I was blinded by a 25% off sticker.


I bought a box of pewter Warhammer Fantasy Black Orcs with two-handed weapons. I thought, "Wow, these would make a great Warhammer 40k Ork Nobz mob." Then I realized that the 'eavy armor that the Black Orcs are wearing may look cool, but equipping them with cybork bodies is in fact the correct choice as far as game-play (at least for the battlefield role I had in mind), as well as fitting my theme of robo-Orks. Now I'm stuck with a 10 models I either A) can't use, B) have to convert. They are solid, one-piece models made of METAL! I do not look forward to such a prospect. Or, what the hell, C) Use as they are. i.e. inferior and off-theme. Curses!

Also, I could've gotten the new plastic Black Orcs Regiment for the same amount of money and had multipart, easily convertible models with bits left over. Double curses!

Sigh. At least I finally won a game in the campaign last night.

Also, I hate Seattle. Not really, I love it, but driving is a maddening chore. I went to meet an artist yesterday, to discuss doing business on Black Leaf, as well as --insert name of my top-secret project here--. Google maps told me it would be a 36 minute drive. Knowing that Google Maps usually lies, I gave myself an hour to get there...
Two and a half hours later, I finally show up to the meeting. Imagine a string of traffic 24 miles long. 3 car accidents. I topped out at 15 mph, and there was no way to get off and try another route. Also, there was no phone number I could call to reschedule. Through some miracle, the artist was still there, but my lateness coupled with my stress from the drive harrowing ordeal shattered any possibility of projecting a professional image. Well, at any rate, I have an artist. She's good, has been vouched for, and works for nothing but industry cred, and a cup or two of coffee.

Also, afterward I met a homeless veteran and traded hobo-stories with him for a bit. Then I decided to give him a 20. I'm really not doing so well that I can just hand out 20 dollar bills willy-nilly, but I don't feel bad about it. In fact, pretty good. I probably woulda just spent that money on a box of Burna Boyz anyway. No big loss.
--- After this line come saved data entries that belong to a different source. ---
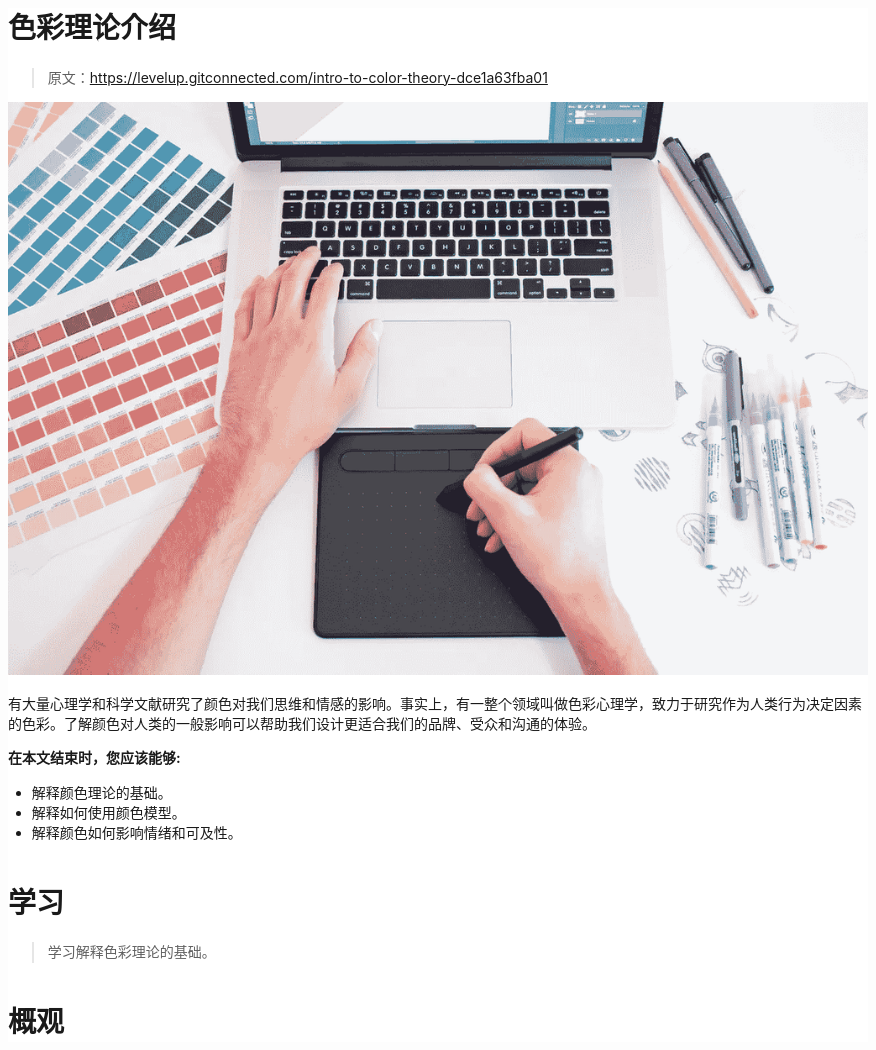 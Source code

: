 # 色彩理论介绍

> 原文：<https://levelup.gitconnected.com/intro-to-color-theory-dce1a63fba01>

![](img/3733f13f46c7ab4286e5c4eee3331893.png)

有大量心理学和科学文献研究了颜色对我们思维和情感的影响。事实上，有一整个领域叫做色彩心理学，致力于研究作为人类行为决定因素的色彩。了解颜色对人类的一般影响可以帮助我们设计更适合我们的品牌、受众和沟通的体验。

**在本文结束时，您应该能够:**

*   解释颜色理论的基础。
*   解释如何使用颜色模型。
*   解释颜色如何影响情绪和可及性。

# 学习

> 学习解释色彩理论的基础。

# 概观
So, when I was homeless it was voluntary and for a short time. But the facts of the matter are as follows: I owned nothing. I lived in a van, that was, at times, down by the river. Sweltering heat and freezing cold, with no shelter. I didn't know when or from where my next meal would come, to say nothing of showers or restrooms. I had to rely on the kindness and charity of others to survive. That and it's been damn hard to pick myself up again. Actually without the help of friends and family along the way, I would still be living in that van, cursing the day I sold my guitar for a tank of gas and wishing I had it so I could make a few extra bucks as a busker and wondering why I ever thought any of this would be a good idea.

Basically what I'm saying is this. My experiences have made homeless people into people for me. By that I mean, not just a symptom of society and individuals caught in vicious cycles, spheres of circumstance from which not even hope can escape, but actual human beings. They are men and women with names, lives, stories, and needs. I do not envy them, but I do not feel useless pity, either. Perhaps, a sliver of understanding is closer the mark, and that makes all the difference.